Better-than-KL PAC-Bayes Bounds

Let $f(\theta, X_1),$ $ …,$ $ f(\theta, X_n)$ be a sequence of random elements, where $f$ is a fixed scalar function, $X_1, …, X_n$ are independent random variables (data), and $\theta$ is a random parameter distributed according to some data-dependent \emph{posterior} distribution $P_n$. In this paper, we consider the problem of proving concentration inequalities to estimate the mean of the sequence. An example of such a problem is the estimation of the generalization error of some predictor trained by a stochastic algorithm, such as a neural network, where $f$ is a loss function. Classically, this problem is approached through a \emph{PAC-Bayes} analysis where, in addition to the posterior, we choose a \emph{prior} distribution which captures our belief about the inductive bias of the learning problem.
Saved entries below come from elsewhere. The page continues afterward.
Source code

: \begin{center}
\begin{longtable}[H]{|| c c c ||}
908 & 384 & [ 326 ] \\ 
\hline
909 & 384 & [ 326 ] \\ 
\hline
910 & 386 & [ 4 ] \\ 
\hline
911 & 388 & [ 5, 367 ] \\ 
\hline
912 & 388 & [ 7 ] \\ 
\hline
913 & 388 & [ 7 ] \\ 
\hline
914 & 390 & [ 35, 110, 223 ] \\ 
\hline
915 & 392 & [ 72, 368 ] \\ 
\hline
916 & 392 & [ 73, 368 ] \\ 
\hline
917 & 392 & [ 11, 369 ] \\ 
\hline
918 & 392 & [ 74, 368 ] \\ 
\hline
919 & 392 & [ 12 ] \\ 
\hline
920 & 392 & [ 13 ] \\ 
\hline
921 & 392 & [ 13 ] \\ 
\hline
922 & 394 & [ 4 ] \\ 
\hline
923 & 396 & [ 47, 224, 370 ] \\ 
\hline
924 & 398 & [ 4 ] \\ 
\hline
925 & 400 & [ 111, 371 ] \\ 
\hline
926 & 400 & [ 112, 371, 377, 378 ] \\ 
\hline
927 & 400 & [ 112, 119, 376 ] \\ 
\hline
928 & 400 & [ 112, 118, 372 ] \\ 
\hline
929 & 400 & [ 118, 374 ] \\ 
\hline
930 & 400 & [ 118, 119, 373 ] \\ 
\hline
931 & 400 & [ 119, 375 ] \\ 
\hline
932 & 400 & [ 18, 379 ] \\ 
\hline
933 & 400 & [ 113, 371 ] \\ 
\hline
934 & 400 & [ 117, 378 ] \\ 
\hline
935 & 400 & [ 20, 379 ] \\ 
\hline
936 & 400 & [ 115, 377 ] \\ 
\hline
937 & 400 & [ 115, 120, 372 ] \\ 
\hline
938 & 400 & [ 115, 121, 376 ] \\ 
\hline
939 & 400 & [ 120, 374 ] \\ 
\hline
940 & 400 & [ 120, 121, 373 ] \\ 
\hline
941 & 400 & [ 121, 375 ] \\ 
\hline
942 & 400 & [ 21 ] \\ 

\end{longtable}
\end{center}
Then, the key quantity in PAC-Bayes concentration bounds is a divergence that captures the \emph{complexity} of the learning problem where the de facto standard choice is the Kullback-Leibler (KL) divergence. However, the tightness of this choice has rarely been questioned. In this paper, we challenge the tightness of the KL-divergence-based bounds by showing that it is possible to achieve a strictly tighter bound. In particular, we demonstrate new \emph{high-probability} PAC-Bayes bounds with a novel and \emph{better-than-KL} divergence that is inspired by Zhang et al. (2022). Our proof is inspired by recent advances in regret analysis of gambling algorithms, and its use to derive concentration inequalities. Our result is first-of-its-kind in that existing PAC-Bayes bounds with non-KL divergences are not known to be strictly better than KL. Thus, we believe our work marks the first step towards identifying optimal rates of PAC-Bayes bounds.